It would help to briefly summarize my investment philosophy and writing interest to provide a context. I am a long-term and value-oriented investor. I hold a rather concentrated portfolio with about a few ETFs and some tactical stock holdings. And I like to write about them repeatedly and in-depth from different angles. Especially for REIT, I had spent a good part of my career in the housing market and am always looking for investment opportunities here.
Now back to XLRE, the following basic information is summarized for investors who are not familiar with this fund yet to facilitate the more in-depth discussion later.
* Number of stocks: 29 (all US stocks)
* Fund total net assets: $5.2 billion
* Expense ratio: 0.12%
* Current dividend yield: 2.43% (30 Day SEC Yield)
Note the 2.43% dividend yield. To put things in perspective, the current yield of the overall market (represented by the S&P 500) is about 1.34%, and that of the 10-year treasury bond is 1.9%. So XLRE provides almost a yield that is more than 80% than S&P 500 and almost 30% more than treasury bond. Although its current dividend yield is near a historical low as you can see from the chart below, indicating a relatively expensive valuation.
XLRE is indexed by market capitalization and therefore is top-heavy
The fund is indexed by market capitalization, and as a result, it is top-heavy. The top 10 holdings are listed below, and they represent more than 61% of the total net asset, almost 2/3. And the remainder of the 19 holdings makes up the rest 39% of the net asset.
There is nothing wrong with such a top-heavy index method. The S&P 500 itself is indexed by market capitalization and therefore is also top-heavy. It is all about your investment goals and risk tolerance. There are REIT funds more diversified than XLRE and less top-heavy in case you are more comfortable with those. For example, the Vanguard Real Estate ETF (VNQ) has 169 holdings and the top 10 holdings represent about 44% of the total asset (although the top 10 holdings are identical to those in the XLRE fund).
And if you really want to fine tune the holdings exactly to your own liking, you could build a portfolio yourself by selecting a combination of several ETFs or even individual stocks. At first glance, it seems like a tone of effort, but actually, it does not (or at least does not have to). And if you’re interested, you could see our previous post about the intricacies of diversification and see as few as a dozen well-selected stocks could do the trick.

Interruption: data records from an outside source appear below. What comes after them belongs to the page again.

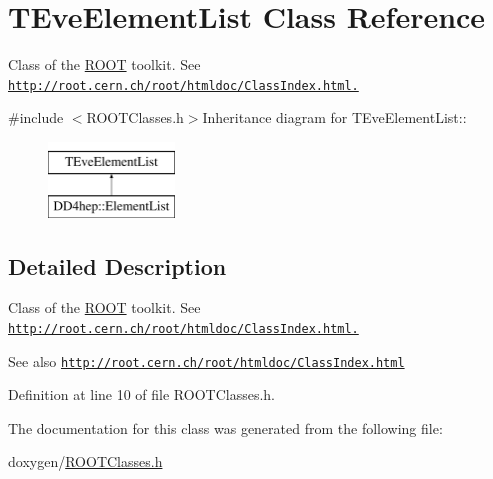 \hypertarget{class_t_eve_element_list}{
\section{TEveElementList Class Reference}
\label{class_t_eve_element_list}
}


Class of the \hyperlink{namespace_r_o_o_t}{ROOT} toolkit. See \href{http://root.cern.ch/root/htmldoc/ClassIndex.html.}{\tt http://root.cern.ch/root/htmldoc/ClassIndex.html.}  


{\ttfamily \#include $<$ROOTClasses.h$>$}Inheritance diagram for TEveElementList::\begin{figure}[H]
\begin{center}
\leavevmode
\includegraphics[height=2cm]{class_t_eve_element_list}
\end{center}
\end{figure}


\subsection{Detailed Description}
Class of the \hyperlink{namespace_r_o_o_t}{ROOT} toolkit. See \href{http://root.cern.ch/root/htmldoc/ClassIndex.html.}{\tt http://root.cern.ch/root/htmldoc/ClassIndex.html.} \begin{DoxySeeAlso}{See also}
\href{http://root.cern.ch/root/htmldoc/ClassIndex.html}{\tt http://root.cern.ch/root/htmldoc/ClassIndex.html} 
\end{DoxySeeAlso}


Definition at line 10 of file ROOTClasses.h.

The documentation for this class was generated from the following file:\begin{DoxyCompactItemize}
\item 
doxygen/\hyperlink{_r_o_o_t_classes_8h}{ROOTClasses.h}\end{DoxyCompactItemize}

XLRE is very different from the overall market
The following chart compares the XLRE fund vs that of the overall market represented by the Vanguard S&P 500 ETF Fund (NYSEARCA:VOO). As can be seen, there are significant differences both in terms of valuation, ROE, and Vanguard’s forecasted growth. Note that P/E ratios are not directly comparable as REITs are more properly valued by their price to fund from operations. And the price-book value ratio of XLRE is about the same as the overall market. Despite all these differences, my evaluation is that both the REIT sector and the overall market are both quite expensively valued currently, as also indicated by the fact that its dividend yield is near a historical low as aforementioned.
XLRE is not necessarily “safer”
Many people think that REITs are automatically safer than they are backed by real estate. Unfortunately, this is not necessarily true, or at least not entirely true depending on how you define safety. The next three charts further illustrate these subtleties by showing a comparison of the XLRE fund since its inception in 2016 against the overall market represented by VOO).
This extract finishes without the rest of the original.